[Start of section]

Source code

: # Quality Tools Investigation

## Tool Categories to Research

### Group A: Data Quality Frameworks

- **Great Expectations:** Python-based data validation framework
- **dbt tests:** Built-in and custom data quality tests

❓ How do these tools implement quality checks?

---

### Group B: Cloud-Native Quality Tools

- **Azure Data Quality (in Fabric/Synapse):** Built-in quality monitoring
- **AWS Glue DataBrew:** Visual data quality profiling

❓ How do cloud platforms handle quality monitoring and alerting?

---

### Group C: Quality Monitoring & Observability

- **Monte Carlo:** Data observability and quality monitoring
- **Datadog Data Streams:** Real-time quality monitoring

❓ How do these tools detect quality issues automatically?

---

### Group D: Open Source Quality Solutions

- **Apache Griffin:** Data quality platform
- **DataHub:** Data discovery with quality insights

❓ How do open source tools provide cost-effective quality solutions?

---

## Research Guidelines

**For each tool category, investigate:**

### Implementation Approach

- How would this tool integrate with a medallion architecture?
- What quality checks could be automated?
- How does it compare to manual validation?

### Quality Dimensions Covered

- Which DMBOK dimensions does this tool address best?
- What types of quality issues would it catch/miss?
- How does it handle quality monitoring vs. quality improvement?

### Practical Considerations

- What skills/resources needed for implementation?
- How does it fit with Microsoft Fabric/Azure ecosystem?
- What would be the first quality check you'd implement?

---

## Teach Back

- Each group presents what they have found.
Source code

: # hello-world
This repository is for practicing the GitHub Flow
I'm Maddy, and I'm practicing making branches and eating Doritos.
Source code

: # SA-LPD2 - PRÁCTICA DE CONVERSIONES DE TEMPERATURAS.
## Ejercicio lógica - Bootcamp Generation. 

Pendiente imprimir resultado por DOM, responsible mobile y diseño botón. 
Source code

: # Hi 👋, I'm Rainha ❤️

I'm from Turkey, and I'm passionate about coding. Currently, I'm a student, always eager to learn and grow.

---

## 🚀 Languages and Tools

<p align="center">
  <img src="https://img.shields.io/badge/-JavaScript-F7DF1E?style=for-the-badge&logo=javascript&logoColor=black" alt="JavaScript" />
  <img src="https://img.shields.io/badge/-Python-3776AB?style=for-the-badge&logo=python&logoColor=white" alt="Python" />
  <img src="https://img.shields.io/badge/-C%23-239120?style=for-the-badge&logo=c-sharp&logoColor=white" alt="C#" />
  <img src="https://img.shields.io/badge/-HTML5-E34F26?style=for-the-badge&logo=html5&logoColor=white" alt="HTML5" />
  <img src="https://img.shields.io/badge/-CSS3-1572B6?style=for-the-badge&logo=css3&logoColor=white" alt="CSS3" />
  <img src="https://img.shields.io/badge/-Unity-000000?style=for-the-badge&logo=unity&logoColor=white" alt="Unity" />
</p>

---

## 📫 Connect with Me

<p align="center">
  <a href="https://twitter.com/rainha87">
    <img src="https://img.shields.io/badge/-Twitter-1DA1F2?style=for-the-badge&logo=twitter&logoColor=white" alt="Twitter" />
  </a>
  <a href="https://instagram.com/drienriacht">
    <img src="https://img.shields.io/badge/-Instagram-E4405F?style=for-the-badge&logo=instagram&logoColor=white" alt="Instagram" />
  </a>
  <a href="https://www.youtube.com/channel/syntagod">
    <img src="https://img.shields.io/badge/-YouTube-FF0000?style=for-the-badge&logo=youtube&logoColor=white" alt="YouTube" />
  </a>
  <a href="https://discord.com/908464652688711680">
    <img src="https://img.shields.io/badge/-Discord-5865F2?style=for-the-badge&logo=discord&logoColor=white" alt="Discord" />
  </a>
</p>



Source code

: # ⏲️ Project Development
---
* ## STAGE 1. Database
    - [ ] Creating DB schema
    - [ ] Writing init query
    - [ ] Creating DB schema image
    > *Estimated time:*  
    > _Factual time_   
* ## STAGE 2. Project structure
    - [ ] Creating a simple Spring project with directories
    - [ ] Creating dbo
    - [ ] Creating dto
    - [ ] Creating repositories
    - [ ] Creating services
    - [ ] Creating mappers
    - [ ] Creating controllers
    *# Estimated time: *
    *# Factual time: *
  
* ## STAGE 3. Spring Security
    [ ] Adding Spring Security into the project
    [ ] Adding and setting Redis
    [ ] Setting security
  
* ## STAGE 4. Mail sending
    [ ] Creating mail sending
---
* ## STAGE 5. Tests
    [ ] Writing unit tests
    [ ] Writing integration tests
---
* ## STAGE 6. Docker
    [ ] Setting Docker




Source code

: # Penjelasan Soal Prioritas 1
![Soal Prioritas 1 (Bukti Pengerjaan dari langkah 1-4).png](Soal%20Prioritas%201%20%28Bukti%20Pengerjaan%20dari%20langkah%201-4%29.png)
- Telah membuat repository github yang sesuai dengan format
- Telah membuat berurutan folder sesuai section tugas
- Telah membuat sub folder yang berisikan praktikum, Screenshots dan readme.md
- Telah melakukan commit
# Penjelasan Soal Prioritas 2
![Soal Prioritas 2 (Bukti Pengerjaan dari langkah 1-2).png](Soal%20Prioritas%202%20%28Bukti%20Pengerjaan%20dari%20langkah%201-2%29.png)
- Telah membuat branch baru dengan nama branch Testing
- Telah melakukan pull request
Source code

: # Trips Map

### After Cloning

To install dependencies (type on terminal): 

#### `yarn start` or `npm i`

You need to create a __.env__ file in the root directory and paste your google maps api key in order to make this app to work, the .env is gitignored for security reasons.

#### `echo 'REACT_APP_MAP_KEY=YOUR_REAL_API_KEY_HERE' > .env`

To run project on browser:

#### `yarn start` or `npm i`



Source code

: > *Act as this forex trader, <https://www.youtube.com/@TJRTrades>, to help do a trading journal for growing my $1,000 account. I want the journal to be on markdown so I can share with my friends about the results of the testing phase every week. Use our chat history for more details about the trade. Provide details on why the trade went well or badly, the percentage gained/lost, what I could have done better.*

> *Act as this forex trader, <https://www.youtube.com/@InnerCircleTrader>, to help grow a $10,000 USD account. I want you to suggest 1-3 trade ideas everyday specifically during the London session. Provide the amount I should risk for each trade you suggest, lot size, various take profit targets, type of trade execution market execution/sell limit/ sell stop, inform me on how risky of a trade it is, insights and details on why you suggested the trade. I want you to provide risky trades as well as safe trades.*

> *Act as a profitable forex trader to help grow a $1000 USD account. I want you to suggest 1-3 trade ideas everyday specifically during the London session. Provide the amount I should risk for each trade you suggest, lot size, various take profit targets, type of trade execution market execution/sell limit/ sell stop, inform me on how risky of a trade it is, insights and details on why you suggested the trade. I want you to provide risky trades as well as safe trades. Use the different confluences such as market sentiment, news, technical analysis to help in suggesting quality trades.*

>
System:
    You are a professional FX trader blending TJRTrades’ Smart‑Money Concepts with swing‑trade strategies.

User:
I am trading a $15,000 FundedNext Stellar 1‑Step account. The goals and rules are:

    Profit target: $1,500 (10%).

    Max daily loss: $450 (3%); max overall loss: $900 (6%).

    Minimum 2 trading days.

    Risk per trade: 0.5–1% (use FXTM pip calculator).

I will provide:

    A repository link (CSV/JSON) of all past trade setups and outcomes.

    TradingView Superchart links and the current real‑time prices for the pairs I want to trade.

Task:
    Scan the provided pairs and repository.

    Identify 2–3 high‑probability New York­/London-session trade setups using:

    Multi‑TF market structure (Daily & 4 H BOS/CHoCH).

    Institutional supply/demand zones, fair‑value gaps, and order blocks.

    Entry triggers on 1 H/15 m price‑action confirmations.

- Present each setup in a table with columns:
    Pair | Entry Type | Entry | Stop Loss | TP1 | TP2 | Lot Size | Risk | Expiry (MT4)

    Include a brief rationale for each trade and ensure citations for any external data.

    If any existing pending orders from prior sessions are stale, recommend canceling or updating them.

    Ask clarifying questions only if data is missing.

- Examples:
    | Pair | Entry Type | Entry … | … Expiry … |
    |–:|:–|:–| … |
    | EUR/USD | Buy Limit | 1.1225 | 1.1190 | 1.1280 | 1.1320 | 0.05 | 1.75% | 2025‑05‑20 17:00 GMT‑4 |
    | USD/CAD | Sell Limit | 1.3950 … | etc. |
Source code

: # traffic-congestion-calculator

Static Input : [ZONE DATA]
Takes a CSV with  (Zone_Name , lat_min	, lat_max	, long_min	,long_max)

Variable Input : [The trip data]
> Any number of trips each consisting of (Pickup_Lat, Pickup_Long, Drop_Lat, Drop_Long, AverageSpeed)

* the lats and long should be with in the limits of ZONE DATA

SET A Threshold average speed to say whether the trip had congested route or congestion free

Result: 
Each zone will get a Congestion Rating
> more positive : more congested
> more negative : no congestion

[End of section]

### [WORK TASK]
Tell me how many lines in the data include "from", giving only the number.

### [YOUR SOLUTION]
2